3. A little silence here and there makes a tune much sexier. It doesn’t need to go all the way like in Apex’ classic Nowhere to Run, but Mefjus rather blazing remix of Sequenz (at 15:13) gives a pretty good impression how the ears can cope with way more madness if they are allowed just a few milliseconds recovery time every now and then.

4. Keep everything oscillating. Be it just the slightest alteration of a recurring snare (like Maelstrom show with The Line starting at 31:59; alteration of  at least every third snare in a two bar phrase should be standard), a trifle quieter kick, a millisecond off-beat or a millimetrical turn of a synthie knob: Objects in motion attract attention, stasis evokes boredom.

5. Do weird stuff. Make awkward sounds. Examples for this are found all over the podcast, all over good music in fact. That’s its beauty, and that’s the essence of progression.
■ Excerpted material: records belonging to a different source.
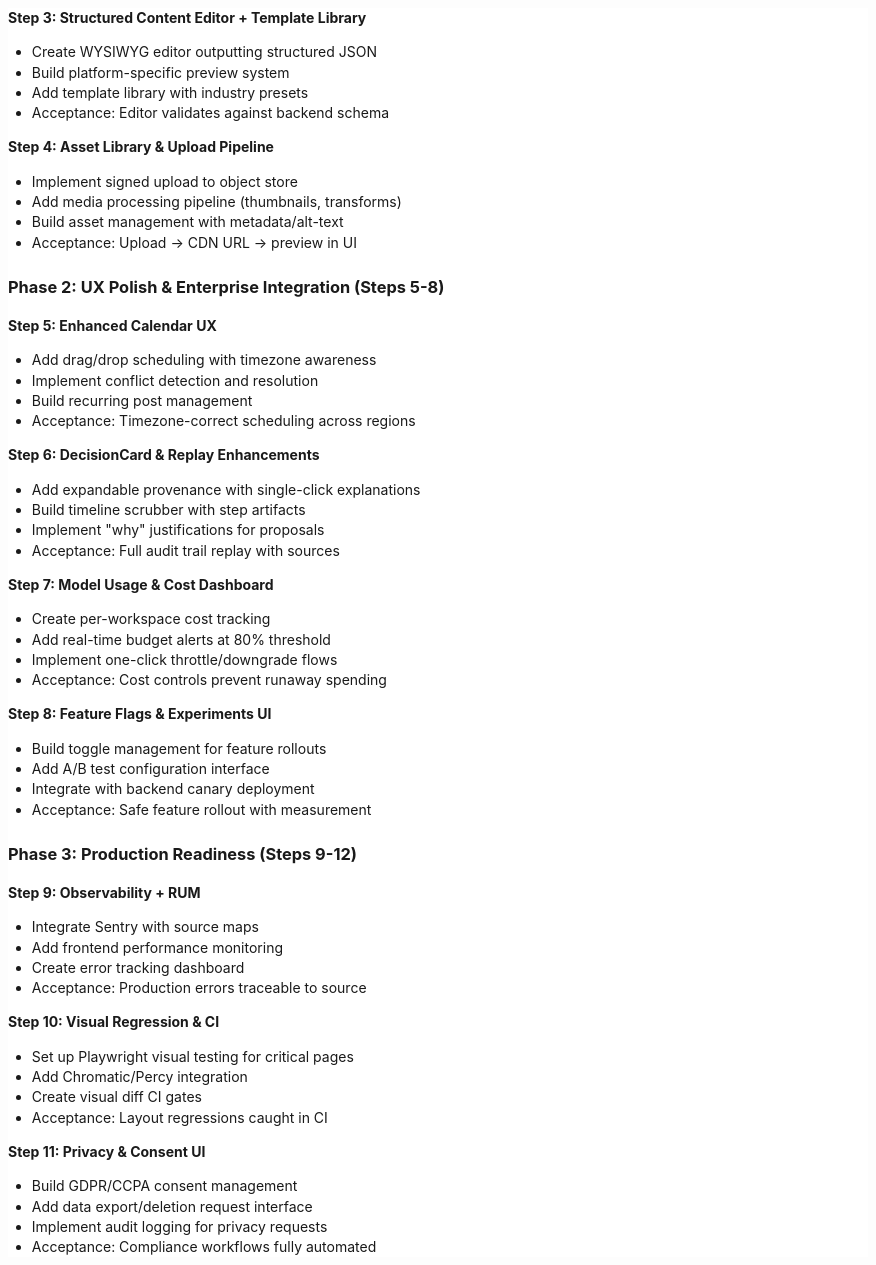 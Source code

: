 **Step 3: Structured Content Editor + Template Library**
- Create WYSIWYG editor outputting structured JSON
- Build platform-specific preview system
- Add template library with industry presets
- Acceptance: Editor validates against backend schema

**Step 4: Asset Library & Upload Pipeline**
- Implement signed upload to object store
- Add media processing pipeline (thumbnails, transforms)
- Build asset management with metadata/alt-text
- Acceptance: Upload → CDN URL → preview in UI

### Phase 2: UX Polish & Enterprise Integration (Steps 5-8)

**Step 5: Enhanced Calendar UX**
- Add drag/drop scheduling with timezone awareness
- Implement conflict detection and resolution
- Build recurring post management
- Acceptance: Timezone-correct scheduling across regions

**Step 6: DecisionCard & Replay Enhancements**
- Add expandable provenance with single-click explanations
- Build timeline scrubber with step artifacts
- Implement "why" justifications for proposals
- Acceptance: Full audit trail replay with sources

**Step 7: Model Usage & Cost Dashboard**
- Create per-workspace cost tracking
- Add real-time budget alerts at 80% threshold
- Implement one-click throttle/downgrade flows
- Acceptance: Cost controls prevent runaway spending

**Step 8: Feature Flags & Experiments UI**
- Build toggle management for feature rollouts
- Add A/B test configuration interface
- Integrate with backend canary deployment
- Acceptance: Safe feature rollout with measurement

### Phase 3: Production Readiness (Steps 9-12)

**Step 9: Observability + RUM**
- Integrate Sentry with source maps
- Add frontend performance monitoring
- Create error tracking dashboard
- Acceptance: Production errors traceable to source

**Step 10: Visual Regression & CI**
- Set up Playwright visual testing for critical pages
- Add Chromatic/Percy integration
- Create visual diff CI gates
- Acceptance: Layout regressions caught in CI

**Step 11: Privacy & Consent UI**
- Build GDPR/CCPA consent management
- Add data export/deletion request interface
- Implement audit logging for privacy requests
- Acceptance: Compliance workflows fully automated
I hope these advices are useful in one way or the other. They may not be exactly new or unknown, but from my listening experience it seems sensible to revisit them from time to time. However, if you’re not a producer sorry for wasting your time. Here’s what you actually came for:

Audio on Blackout – that spells trouble; and indeed, Bag of Bones is a wonderfully slaughterous EP full of bass havoc, drum shell shock and the best b-movie quotes of the year. Taking up the baton axe just where he dropped it, Audio doesn’t waste any time (-when did he ever?-) to take us directly into the deliciously psychotic proceedings of the opening title track, whose flickering wall of synths is guaranteed to cause some serious stir in your body, and whose eerie melodies like sad clown’s marimba etudes might even leave the one or other mark on your mind. The following Beacon with its groovy edge, compelling drumwork and rolling basses too is another fine step in the direction last year’s album Soulmagnet took. The third track, the rocking Ruffneck, is primarily driven by its weird melody that’s almost subtly interlaced with jazzy fills – another asset we’ve grown to love in Audio’s output, does it not only thwart the usually quite manic urge his tunes are fuelled with with a little laid-back feel, it also seems to enhance their whole scope with that knowing nod of funk and sexiness. (A nod some of his tracks are in dire need of.) The concluding song is called Blackhole; a title with which my affection to appropriate nomenclature is deeply pleased: for not even light could escape the loose heavyweight pounding and avalanche-style subs that float around this lesson in massiveness. Consequently the EP collapses with this tune, but if you’re alive to tell the tale, tell a DJ of your trust. He’ll definitely want to know.

Audio – Bag of Bones (Blackout Music)

Also we have Maztek this week with two new and proper bangers on Dutty Audio: The first features MC Nuclear on What We Bring, and what this duo furnishes is nothing but a quality load of sticky bass high-fat and dancing drums of a memorable agitation level. On the flip there’s Caph, and from the lush kicks to those quickly passing whip-whups you’ll find just about every classic Maztek move incorporated in this solid stomper. The single is rounded off with an instrumental version of What We Bring, and not only admirers of dutty Italian neurofunk should consider this release, but actually everyone who likes his/her legs shaken and belly massaged by some giant, fresh and funky air vibrations. And who doesn’t?